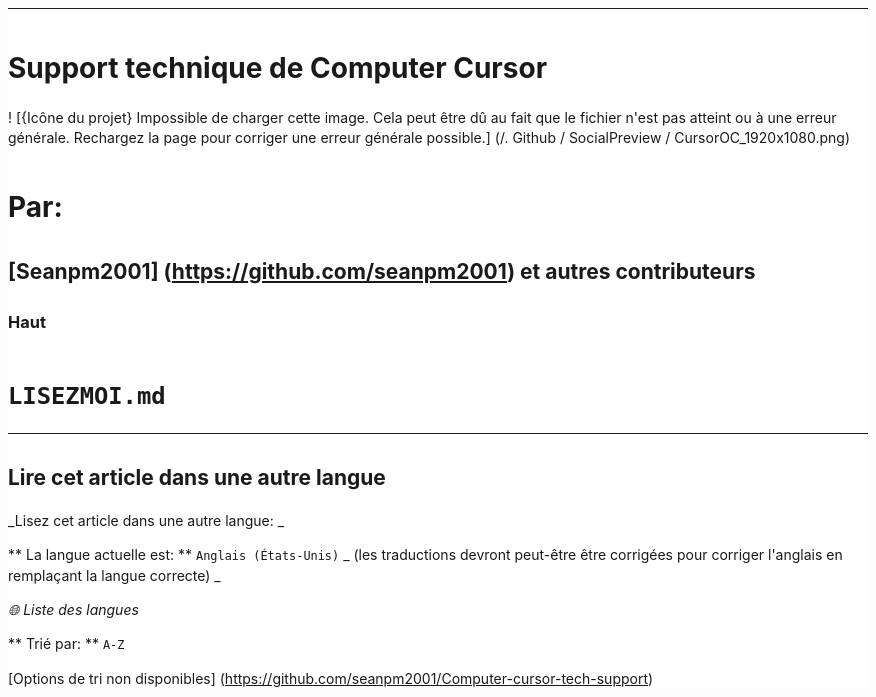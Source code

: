 ***

# Support technique de Computer Cursor

! [{Icône du projet} Impossible de charger cette image. Cela peut être dû au fait que le fichier n'est pas atteint ou à une erreur générale. Rechargez la page pour corriger une erreur générale possible.] (/. Github / SocialPreview / CursorOC_1920x1080.png)

# Par:

## [Seanpm2001] (https://github.com/seanpm2001) et autres contributeurs

### Haut

# `LISEZMOI.md`

***

## Lire cet article dans une autre langue

_Lisez cet article dans une autre langue: _

** La langue actuelle est: ** `Anglais (États-Unis)` _ (les traductions devront peut-être être corrigées pour corriger l'anglais en remplaçant la langue correcte) _

_🌐 Liste des langues_

** Trié par: ** `A-Z`

[Options de tri non disponibles] (https://github.com/seanpm2001/Computer-cursor-tech-support)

Problem description:
Note down each line above where the word "Computer" occurs.

Solution to this task:
# Support technique de Computer Cursor
[Options de tri non disponibles] (https://github.com/seanpm2001/Computer-cursor-tech-support)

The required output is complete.